Lucas Betti Domingues, Carlos Eduado Payano, Maykon da Silva Peres, Vitor Hugo Sant’Anna, Eduardo Lusa Cadore, Josianne da Costa Rodrigues-Krause, and Rodrigo Ferrari

The purpose of the present study was to evaluate the effects of a dance intervention associated with resistance training or health education program on functional paramaters and quality of life of aging women. Thirty-six women were allocated to dance plus resistance training group (D + RT) or dance plus health education group (D + HE).

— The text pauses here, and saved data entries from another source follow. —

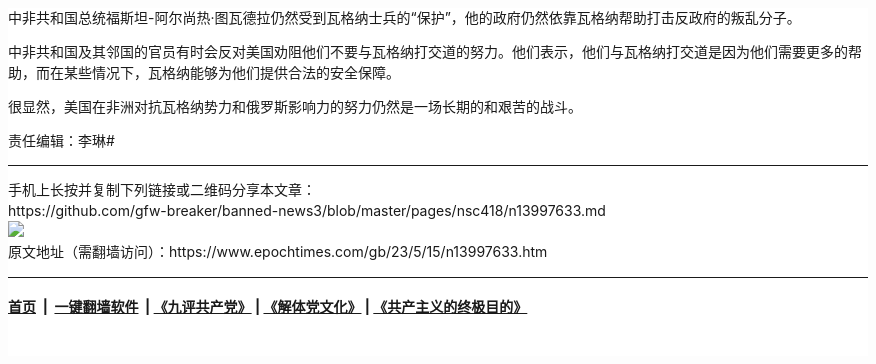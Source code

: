 中非共和国总统福斯坦-阿尔尚热‧图瓦德拉仍然受到瓦格纳士兵的“保护”，他的政府仍然依靠瓦格纳帮助打击反政府的叛乱分子。
</p>
<p>
 中非共和国及其邻国的官员有时会反对美国劝阻他们不要与瓦格纳打交道的努力。他们表示，他们与瓦格纳打交道是因为他们需要更多的帮助，而在某些情况下，瓦格纳能够为他们提供合法的安全保障。
</p>
<p>
 很显然，美国在非洲对抗瓦格纳势力和俄罗斯影响力的努力仍然是一场长期的和艰苦的战斗。
</p>
<p>
 责任编辑：李琳#
</p>
</div>
<hr/>
手机上长按并复制下列链接或二维码分享本文章：<br/>
https://github.com/gfw-breaker/banned-news3/blob/master/pages/nsc418/n13997633.md <br/>
<a href='https://github.com/gfw-breaker/banned-news3/blob/master/pages/nsc418/n13997633.md'><img src='https://github.com/gfw-breaker/banned-news3/blob/master/pages/nsc418/n13997633.md.png'/></a> <br/>
原文地址（需翻墙访问）：https://www.epochtimes.com/gb/23/5/15/n13997633.htm


------------------------
#### [首页](https://github.com/gfw-breaker/banned-news3/blob/master/README.md) &nbsp;|&nbsp; [一键翻墙软件](https://github.com/gfw-breaker/nogfw/blob/master/README.md) &nbsp;| [《九评共产党》](https://github.com/gfw-breaker/9ping.md/blob/master/README.md#九评之一评共产党是什么) | [《解体党文化》](https://github.com/gfw-breaker/jtdwh.md/blob/master/README.md) | [《共产主义的终极目的》](https://github.com/gfw-breaker/gczydzjmd.md/blob/master/README.md)


<img src='http://gfw-breaker.win/banned-news3/pages/nsc418/n13997633.md' width='0px' height='0px'/>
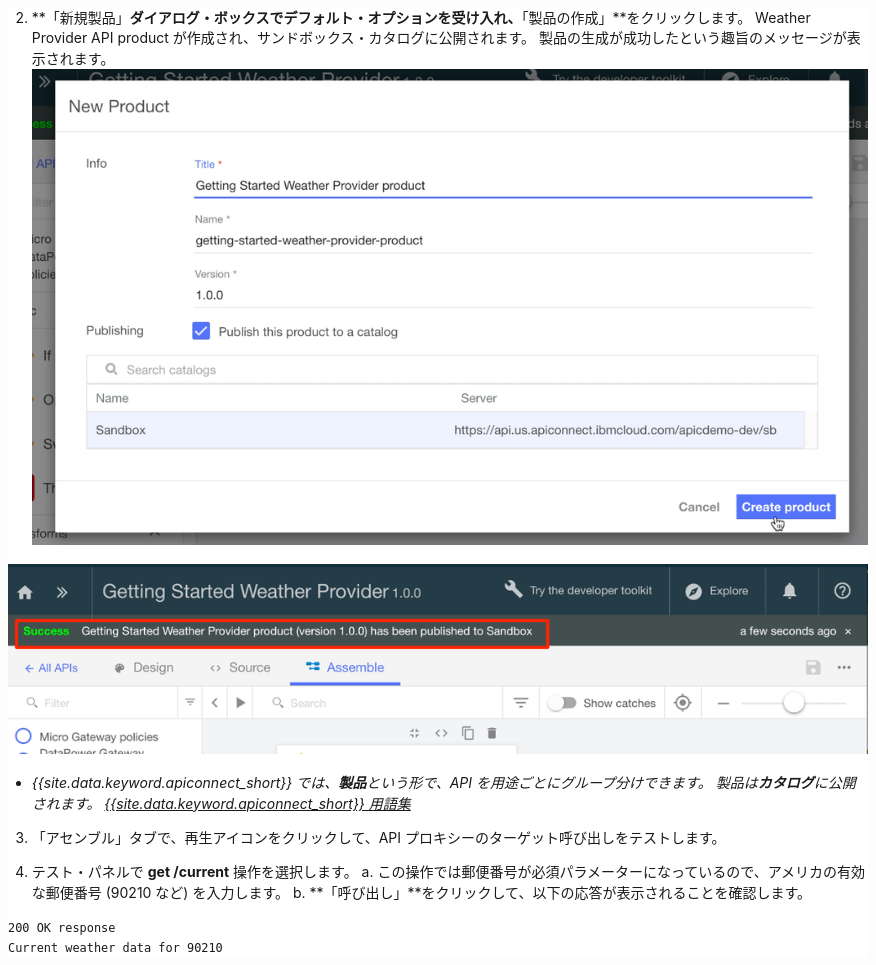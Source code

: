 2. **「新規製品」**ダイアログ・ボックスでデフォルト・オプションを受け入れ、**「製品の作成」**をクリックします。 Weather Provider API product が作成され、サンドボックス・カタログに公開されます。 製品の生成が成功したという趣旨のメッセージが表示されます。  
  ![](images/generate-default-product-2.png)  
  
  ![](images/generate-default-product-3.png) 

  - _{{site.data.keyword.apiconnect_short}} では、**製品**という形で、API を用途ごとにグループ分けできます。 製品は**カタログ**に公開されます。 [{{site.data.keyword.apiconnect_short}} 用語集](../apic_glossary.html)_

3. 「アセンブル」タブで、再生アイコンをクリックして、API プロキシーのターゲット呼び出しをテストします。

4. テスト・パネルで **get /current** 操作を選択します。
	a. この操作では郵便番号が必須パラメーターになっているので、アメリカの有効な郵便番号 (90210 など) を入力します。 
	b. **「呼び出し」**をクリックして、以下の応答が表示されることを確認します。 
  ```
  200 OK response
  Current weather data for 90210  
  ```
  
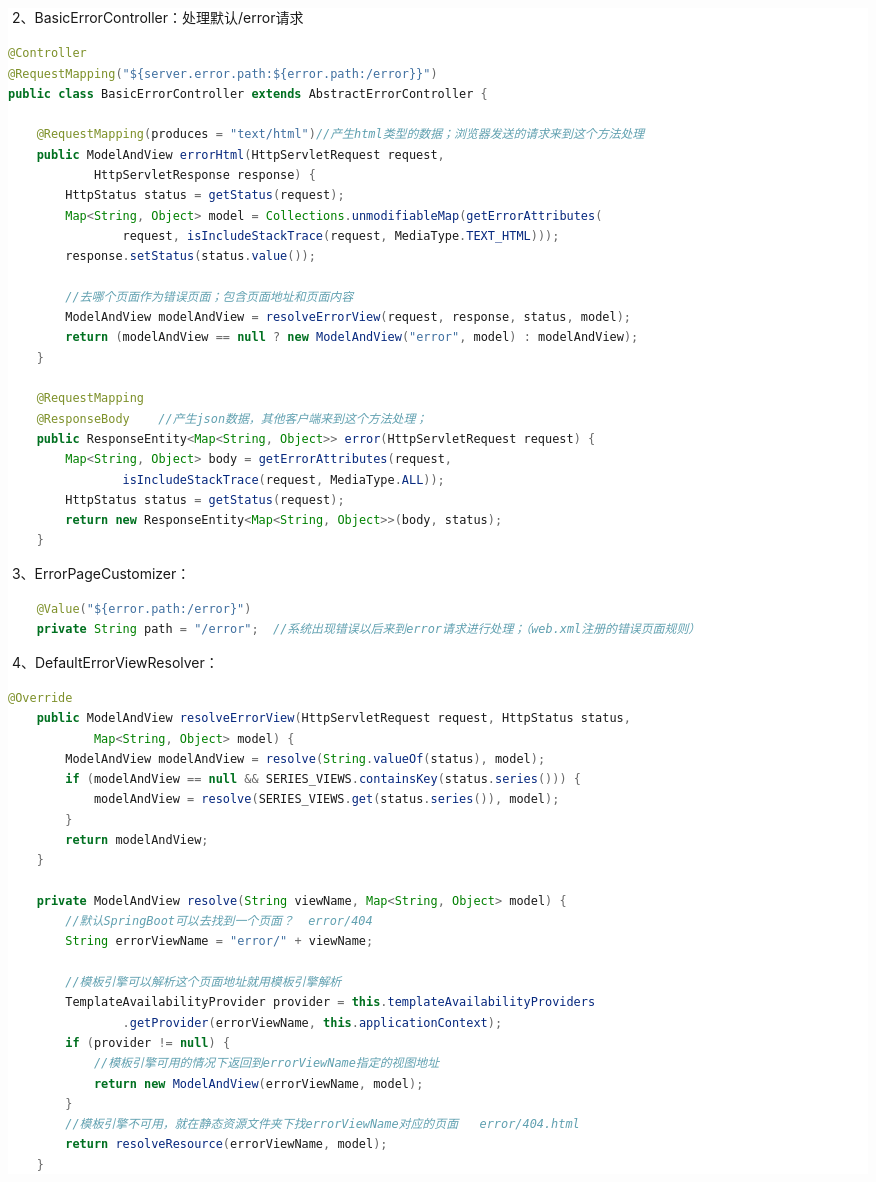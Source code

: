 
​	2、BasicErrorController：处理默认/error请求

```java
@Controller
@RequestMapping("${server.error.path:${error.path:/error}}")
public class BasicErrorController extends AbstractErrorController {
    
    @RequestMapping(produces = "text/html")//产生html类型的数据；浏览器发送的请求来到这个方法处理
	public ModelAndView errorHtml(HttpServletRequest request,
			HttpServletResponse response) {
		HttpStatus status = getStatus(request);
		Map<String, Object> model = Collections.unmodifiableMap(getErrorAttributes(
				request, isIncludeStackTrace(request, MediaType.TEXT_HTML)));
		response.setStatus(status.value());
        
        //去哪个页面作为错误页面；包含页面地址和页面内容
		ModelAndView modelAndView = resolveErrorView(request, response, status, model);
		return (modelAndView == null ? new ModelAndView("error", model) : modelAndView);
	}

	@RequestMapping
	@ResponseBody    //产生json数据，其他客户端来到这个方法处理；
	public ResponseEntity<Map<String, Object>> error(HttpServletRequest request) {
		Map<String, Object> body = getErrorAttributes(request,
				isIncludeStackTrace(request, MediaType.ALL));
		HttpStatus status = getStatus(request);
		return new ResponseEntity<Map<String, Object>>(body, status);
	}
```



​	3、ErrorPageCustomizer：

```java
	@Value("${error.path:/error}")
	private String path = "/error";  //系统出现错误以后来到error请求进行处理；（web.xml注册的错误页面规则）
```



​	4、DefaultErrorViewResolver：

```java
@Override
	public ModelAndView resolveErrorView(HttpServletRequest request, HttpStatus status,
			Map<String, Object> model) {
		ModelAndView modelAndView = resolve(String.valueOf(status), model);
		if (modelAndView == null && SERIES_VIEWS.containsKey(status.series())) {
			modelAndView = resolve(SERIES_VIEWS.get(status.series()), model);
		}
		return modelAndView;
	}

	private ModelAndView resolve(String viewName, Map<String, Object> model) {
        //默认SpringBoot可以去找到一个页面？  error/404
		String errorViewName = "error/" + viewName;
        
        //模板引擎可以解析这个页面地址就用模板引擎解析
		TemplateAvailabilityProvider provider = this.templateAvailabilityProviders
				.getProvider(errorViewName, this.applicationContext);
		if (provider != null) {
            //模板引擎可用的情况下返回到errorViewName指定的视图地址
			return new ModelAndView(errorViewName, model);
		}
        //模板引擎不可用，就在静态资源文件夹下找errorViewName对应的页面   error/404.html
		return resolveResource(errorViewName, model);
	}
```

Both interventions lasted 8 weeks and were performed twice a week. Dance sessions lasted 60 min. Resistance training was composed by two to three sets of 10–15 repetitions in five exercises. Improvements were found in 30-s chair stand (D + RT: 6 ± 1 repetitions; D + HE: 7 ± 1 repetitions), 30-s arm curl (D + RT: 7 ± 1 repetitions; D + HE: 7 ± 1 repetitions), 6-min walk (D + RT: 43 ± 12 m; D + HE: 55 ± 12 m), timed up and go (D + RT: −1.1 ± 0.3 s; D + HE: −1.4 ± 0.2 s), and psychological domain of quality of life (D + RT: 6 ± 2%; D + HE: 5 ± 3%), with no difference between groups. Both groups improve functional parameters and quality of life of aging women.